### What you have to do
Exact copies of all the records are to be output.

### Supplied records
- Opening Delimiter -

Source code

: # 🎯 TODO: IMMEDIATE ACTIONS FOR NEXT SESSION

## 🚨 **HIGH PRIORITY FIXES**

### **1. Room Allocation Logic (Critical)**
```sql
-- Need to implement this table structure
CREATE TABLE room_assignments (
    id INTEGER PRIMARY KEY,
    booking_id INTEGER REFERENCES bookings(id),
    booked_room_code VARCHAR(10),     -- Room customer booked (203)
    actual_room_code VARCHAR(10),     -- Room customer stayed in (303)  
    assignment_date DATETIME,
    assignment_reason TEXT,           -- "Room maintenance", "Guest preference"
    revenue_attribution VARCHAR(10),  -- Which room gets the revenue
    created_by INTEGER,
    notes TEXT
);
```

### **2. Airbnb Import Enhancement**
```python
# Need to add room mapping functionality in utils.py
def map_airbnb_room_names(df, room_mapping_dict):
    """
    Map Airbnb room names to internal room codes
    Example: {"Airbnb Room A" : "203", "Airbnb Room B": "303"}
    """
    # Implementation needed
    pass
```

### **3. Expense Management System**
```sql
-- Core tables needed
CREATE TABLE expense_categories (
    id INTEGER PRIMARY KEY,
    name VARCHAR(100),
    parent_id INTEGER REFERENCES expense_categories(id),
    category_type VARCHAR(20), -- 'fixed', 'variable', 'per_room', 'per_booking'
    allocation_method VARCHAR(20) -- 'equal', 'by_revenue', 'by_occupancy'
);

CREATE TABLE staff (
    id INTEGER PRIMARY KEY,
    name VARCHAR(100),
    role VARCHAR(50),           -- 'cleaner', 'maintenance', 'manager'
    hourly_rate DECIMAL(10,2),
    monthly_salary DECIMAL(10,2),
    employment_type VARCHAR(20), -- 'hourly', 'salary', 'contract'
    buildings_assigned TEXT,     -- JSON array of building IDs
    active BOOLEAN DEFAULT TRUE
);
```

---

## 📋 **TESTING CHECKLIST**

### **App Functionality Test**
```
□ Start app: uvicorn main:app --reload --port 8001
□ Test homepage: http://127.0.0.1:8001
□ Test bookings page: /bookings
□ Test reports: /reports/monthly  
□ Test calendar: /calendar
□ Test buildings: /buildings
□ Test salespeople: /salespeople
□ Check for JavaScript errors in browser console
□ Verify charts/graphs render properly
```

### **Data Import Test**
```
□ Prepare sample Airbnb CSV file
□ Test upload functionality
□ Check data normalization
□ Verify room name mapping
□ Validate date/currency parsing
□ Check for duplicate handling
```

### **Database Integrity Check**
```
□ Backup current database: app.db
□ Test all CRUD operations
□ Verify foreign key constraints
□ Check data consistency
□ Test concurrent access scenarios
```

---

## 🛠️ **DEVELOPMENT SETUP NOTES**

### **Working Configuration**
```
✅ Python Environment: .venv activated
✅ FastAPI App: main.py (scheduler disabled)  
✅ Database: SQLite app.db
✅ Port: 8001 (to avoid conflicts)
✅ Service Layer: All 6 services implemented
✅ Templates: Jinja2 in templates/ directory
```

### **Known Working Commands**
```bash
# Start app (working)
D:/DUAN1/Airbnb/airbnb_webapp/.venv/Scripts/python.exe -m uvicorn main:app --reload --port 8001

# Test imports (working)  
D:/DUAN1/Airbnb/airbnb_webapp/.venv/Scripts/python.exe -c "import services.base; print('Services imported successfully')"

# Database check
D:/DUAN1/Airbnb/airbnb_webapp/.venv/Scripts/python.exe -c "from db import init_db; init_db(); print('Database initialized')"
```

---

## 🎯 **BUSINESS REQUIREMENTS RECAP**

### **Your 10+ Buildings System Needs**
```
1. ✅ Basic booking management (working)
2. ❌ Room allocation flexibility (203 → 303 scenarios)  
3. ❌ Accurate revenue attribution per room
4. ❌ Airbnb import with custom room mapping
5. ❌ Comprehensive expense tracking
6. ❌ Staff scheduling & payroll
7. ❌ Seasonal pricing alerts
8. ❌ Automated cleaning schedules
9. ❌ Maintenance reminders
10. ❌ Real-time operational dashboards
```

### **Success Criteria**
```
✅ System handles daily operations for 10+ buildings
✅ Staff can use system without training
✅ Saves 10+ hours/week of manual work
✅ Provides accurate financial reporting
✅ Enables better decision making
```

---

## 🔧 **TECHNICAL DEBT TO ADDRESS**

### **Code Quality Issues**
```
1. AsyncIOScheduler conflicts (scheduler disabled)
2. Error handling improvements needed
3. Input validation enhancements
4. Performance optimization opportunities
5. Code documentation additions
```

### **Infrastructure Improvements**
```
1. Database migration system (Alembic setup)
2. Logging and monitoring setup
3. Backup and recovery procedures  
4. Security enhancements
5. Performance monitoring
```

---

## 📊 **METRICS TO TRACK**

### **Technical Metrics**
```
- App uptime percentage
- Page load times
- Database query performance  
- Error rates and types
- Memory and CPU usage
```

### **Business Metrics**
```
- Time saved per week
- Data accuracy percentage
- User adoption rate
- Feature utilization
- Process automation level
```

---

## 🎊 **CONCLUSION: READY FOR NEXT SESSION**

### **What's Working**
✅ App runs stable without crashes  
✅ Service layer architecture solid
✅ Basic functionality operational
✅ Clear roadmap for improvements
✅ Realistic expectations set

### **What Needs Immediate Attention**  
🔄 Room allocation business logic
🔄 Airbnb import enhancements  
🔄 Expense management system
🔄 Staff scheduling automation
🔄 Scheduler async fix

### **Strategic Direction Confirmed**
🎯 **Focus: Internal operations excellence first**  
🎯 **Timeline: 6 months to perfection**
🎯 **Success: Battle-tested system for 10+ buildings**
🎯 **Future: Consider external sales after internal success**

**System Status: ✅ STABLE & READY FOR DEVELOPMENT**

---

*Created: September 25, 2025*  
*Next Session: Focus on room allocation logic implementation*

- Closing Delimiter -

### Reply to the task
Source code

: # 🎯 TODO: IMMEDIATE ACTIONS FOR NEXT SESSION

## 🚨 **HIGH PRIORITY FIXES**

### **1. Room Allocation Logic (Critical)**
```sql
-- Need to implement this table structure
CREATE TABLE room_assignments (
    id INTEGER PRIMARY KEY,
    booking_id INTEGER REFERENCES bookings(id),
    booked_room_code VARCHAR(10),     -- Room customer booked (203)
    actual_room_code VARCHAR(10),     -- Room customer stayed in (303)  
    assignment_date DATETIME,
    assignment_reason TEXT,           -- "Room maintenance", "Guest preference"
    revenue_attribution VARCHAR(10),  -- Which room gets the revenue
    created_by INTEGER,
    notes TEXT
);
```

### **2. Airbnb Import Enhancement**
```python
# Need to add room mapping functionality in utils.py
def map_airbnb_room_names(df, room_mapping_dict):
    """
    Map Airbnb room names to internal room codes
    Example: {"Airbnb Room A" : "203", "Airbnb Room B": "303"}
    """
    # Implementation needed
    pass
```

### **3. Expense Management System**
```sql
-- Core tables needed
CREATE TABLE expense_categories (
    id INTEGER PRIMARY KEY,
    name VARCHAR(100),
    parent_id INTEGER REFERENCES expense_categories(id),
    category_type VARCHAR(20), -- 'fixed', 'variable', 'per_room', 'per_booking'
    allocation_method VARCHAR(20) -- 'equal', 'by_revenue', 'by_occupancy'
);

CREATE TABLE staff (
    id INTEGER PRIMARY KEY,
    name VARCHAR(100),
    role VARCHAR(50),           -- 'cleaner', 'maintenance', 'manager'
    hourly_rate DECIMAL(10,2),
    monthly_salary DECIMAL(10,2),
    employment_type VARCHAR(20), -- 'hourly', 'salary', 'contract'
    buildings_assigned TEXT,     -- JSON array of building IDs
    active BOOLEAN DEFAULT TRUE
);
```

---

## 📋 **TESTING CHECKLIST**

### **App Functionality Test**
```
□ Start app: uvicorn main:app --reload --port 8001
□ Test homepage: http://127.0.0.1:8001
□ Test bookings page: /bookings
□ Test reports: /reports/monthly  
□ Test calendar: /calendar
□ Test buildings: /buildings
□ Test salespeople: /salespeople
□ Check for JavaScript errors in browser console
□ Verify charts/graphs render properly
```

### **Data Import Test**
```
□ Prepare sample Airbnb CSV file
□ Test upload functionality
□ Check data normalization
□ Verify room name mapping
□ Validate date/currency parsing
□ Check for duplicate handling
```

### **Database Integrity Check**
```
□ Backup current database: app.db
□ Test all CRUD operations
□ Verify foreign key constraints
□ Check data consistency
□ Test concurrent access scenarios
```

---

## 🛠️ **DEVELOPMENT SETUP NOTES**

### **Working Configuration**
```
✅ Python Environment: .venv activated
✅ FastAPI App: main.py (scheduler disabled)  
✅ Database: SQLite app.db
✅ Port: 8001 (to avoid conflicts)
✅ Service Layer: All 6 services implemented
✅ Templates: Jinja2 in templates/ directory
```

### **Known Working Commands**
```bash
# Start app (working)
D:/DUAN1/Airbnb/airbnb_webapp/.venv/Scripts/python.exe -m uvicorn main:app --reload --port 8001

# Test imports (working)  
D:/DUAN1/Airbnb/airbnb_webapp/.venv/Scripts/python.exe -c "import services.base; print('Services imported successfully')"

# Database check
D:/DUAN1/Airbnb/airbnb_webapp/.venv/Scripts/python.exe -c "from db import init_db; init_db(); print('Database initialized')"
```

---

## 🎯 **BUSINESS REQUIREMENTS RECAP**

### **Your 10+ Buildings System Needs**
```
1. ✅ Basic booking management (working)
2. ❌ Room allocation flexibility (203 → 303 scenarios)  
3. ❌ Accurate revenue attribution per room
4. ❌ Airbnb import with custom room mapping
5. ❌ Comprehensive expense tracking
6. ❌ Staff scheduling & payroll
7. ❌ Seasonal pricing alerts
8. ❌ Automated cleaning schedules
9. ❌ Maintenance reminders
10. ❌ Real-time operational dashboards
```

### **Success Criteria**
```
✅ System handles daily operations for 10+ buildings
✅ Staff can use system without training
✅ Saves 10+ hours/week of manual work
✅ Provides accurate financial reporting
✅ Enables better decision making
```

---

## 🔧 **TECHNICAL DEBT TO ADDRESS**

### **Code Quality Issues**
```
1. AsyncIOScheduler conflicts (scheduler disabled)
2. Error handling improvements needed
3. Input validation enhancements
4. Performance optimization opportunities
5. Code documentation additions
```

### **Infrastructure Improvements**
```
1. Database migration system (Alembic setup)
2. Logging and monitoring setup
3. Backup and recovery procedures  
4. Security enhancements
5. Performance monitoring
```

---

## 📊 **METRICS TO TRACK**

### **Technical Metrics**
```
- App uptime percentage
- Page load times
- Database query performance  
- Error rates and types
- Memory and CPU usage
```

### **Business Metrics**
```
- Time saved per week
- Data accuracy percentage
- User adoption rate
- Feature utilization
- Process automation level
```

---

## 🎊 **CONCLUSION: READY FOR NEXT SESSION**

### **What's Working**
✅ App runs stable without crashes  
✅ Service layer architecture solid
✅ Basic functionality operational
✅ Clear roadmap for improvements
✅ Realistic expectations set

### **What Needs Immediate Attention**  
🔄 Room allocation business logic
🔄 Airbnb import enhancements  
🔄 Expense management system
🔄 Staff scheduling automation
🔄 Scheduler async fix

### **Strategic Direction Confirmed**
🎯 **Focus: Internal operations excellence first**  
🎯 **Timeline: 6 months to perfection**
🎯 **Success: Battle-tested system for 10+ buildings**
🎯 **Future: Consider external sales after internal success**

**System Status: ✅ STABLE & READY FOR DEVELOPMENT**

---

*Created: September 25, 2025*  
*Next Session: Focus on room allocation logic implementation*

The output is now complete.